• WHAT IS BEING ASKED
Before copying, remove every picture, and then repeat all entries below precisely as written.

(Stored items)
● ● ● ●
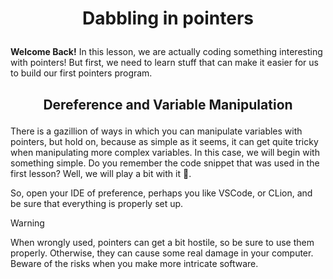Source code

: # <p align="center">Dabbling in pointers</p>
**Welcome Back!** In this lesson, we are actually coding something interesting with pointers! But first, we need to learn stuff that
can make it easier for us to build our first pointers program.

## <p align="center">Dereference and Variable Manipulation</p>

There is a gazillion of ways in which you can manipulate variables with pointers, but hold on, because as simple as it seems, it can get
quite tricky when manipulating more complex variables. In this case, we will begin with something simple. Do you remember the code snippet
that was used in the first lesson? Well, we will play a bit with it 👀.

So, open your IDE of preference, perhaps you like VSCode, or CLion, and be sure that everything is properly set up.

> [!WARNING]
> When wrongly used, pointers can get a bit hostile, so be sure to use them properly. Otherwise, they can cause some real damage in your
> computer. Beware of the risks when you make more intricate software.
● ● ● ●
• OUTPUT BELOW
Source code

: # <p align="center">Dabbling in pointers</p>
**Welcome Back!** In this lesson, we are actually coding something interesting with pointers! But first, we need to learn stuff that
can make it easier for us to build our first pointers program.

## <p align="center">Dereference and Variable Manipulation</p>

There is a gazillion of ways in which you can manipulate variables with pointers, but hold on, because as simple as it seems, it can get
quite tricky when manipulating more complex variables. In this case, we will begin with something simple. Do you remember the code snippet
that was used in the first lesson? Well, we will play a bit with it 👀.

So, open your IDE of preference, perhaps you like VSCode, or CLion, and be sure that everything is properly set up.

> [!WARNING]
> When wrongly used, pointers can get a bit hostile, so be sure to use them properly. Otherwise, they can cause some real damage in your
> computer. Beware of the risks when you make more intricate software.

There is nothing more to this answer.